*** Opening Material to process ***

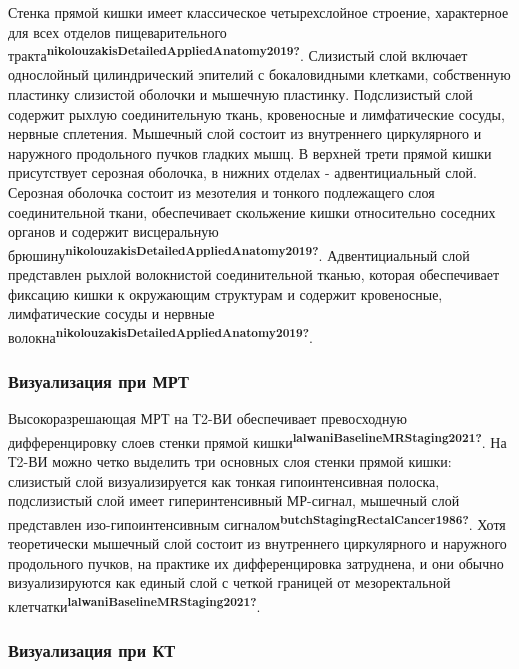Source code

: \documentclass[
  russian,
  12pt,
  a4paper,
]{report}
\begin{document}
Стенка прямой кишки имеет классическое четырехслойное строение,
характерное для всех отделов пищеварительного
тракта\textsuperscript{\textbf{nikolouzakisDetailedAppliedAnatomy2019?}}.
Слизистый слой включает однослойный цилиндрический эпителий с
бокаловидными клетками, собственную пластинку слизистой оболочки и
мышечную пластинку. Подслизистый слой содержит рыхлую соединительную
ткань, кровеносные и лимфатические сосуды, нервные сплетения. Мышечный
слой состоит из внутреннего циркулярного и наружного продольного пучков
гладких мышц. В верхней трети прямой кишки присутствует серозная
оболочка, в нижних отделах - адвентициальный слой. Серозная оболочка
состоит из мезотелия и тонкого подлежащего слоя соединительной ткани,
обеспечивает скольжение кишки относительно соседних органов и содержит
висцеральную
брюшину\textsuperscript{\textbf{nikolouzakisDetailedAppliedAnatomy2019?}}.
Адвентициальный слой представлен рыхлой волокнистой соединительной
тканью, которая обеспечивает фиксацию кишки к окружающим структурам и
содержит кровеносные, лимфатические сосуды и нервные
волокна\textsuperscript{\textbf{nikolouzakisDetailedAppliedAnatomy2019?}}.

\subsubsection{Визуализация при
МРТ}\label{ux432ux438ux437ux443ux430ux43bux438ux437ux430ux446ux438ux44f-ux43fux440ux438-ux43cux440ux442}

Высокоразрешающая МРТ на Т2-ВИ обеспечивает превосходную дифференцировку
слоев стенки прямой
кишки\textsuperscript{\textbf{lalwaniBaselineMRStaging2021?}}. На Т2-ВИ
можно четко выделить три основных слоя стенки прямой кишки: слизистый
слой визуализируется как тонкая гипоинтенсивная полоска, подслизистый
слой имеет гиперинтенсивный МР-сигнал, мышечный слой представлен
изо-гипоинтенсивным
сигналом\textsuperscript{\textbf{butchStagingRectalCancer1986?}}. Хотя
теоретически мышечный слой состоит из внутреннего циркулярного и
наружного продольного пучков, на практике их дифференцировка затруднена,
и они обычно визуализируются как единый слой с четкой границей от
мезоректальной
клетчатки\textsuperscript{\textbf{lalwaniBaselineMRStaging2021?}}.

\subsubsection{Визуализация при
КТ}\label{ux432ux438ux437ux443ux430ux43bux438ux437ux430ux446ux438ux44f-ux43fux440ux438-ux43aux442}
\end{document}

*** Closing Material to process ***

→ **Work order**:
The line with "висцеральную" marks the end: restate word for word every line from the top of the data through that one, omitting pictures.

→ **Solution to the problem**:
Source code

: \documentclass[
  russian,
  12pt,
  a4paper,
]{report}
\begin{document}
Стенка прямой кишки имеет классическое четырехслойное строение,
характерное для всех отделов пищеварительного
тракта\textsuperscript{\textbf{nikolouzakisDetailedAppliedAnatomy2019?}}.
Слизистый слой включает однослойный цилиндрический эпителий с
бокаловидными клетками, собственную пластинку слизистой оболочки и
мышечную пластинку. Подслизистый слой содержит рыхлую соединительную
ткань, кровеносные и лимфатические сосуды, нервные сплетения. Мышечный
слой состоит из внутреннего циркулярного и наружного продольного пучков
гладких мышц. В верхней трети прямой кишки присутствует серозная
оболочка, в нижних отделах - адвентициальный слой. Серозная оболочка
состоит из мезотелия и тонкого подлежащего слоя соединительной ткани,
обеспечивает скольжение кишки относительно соседних органов и содержит
висцеральную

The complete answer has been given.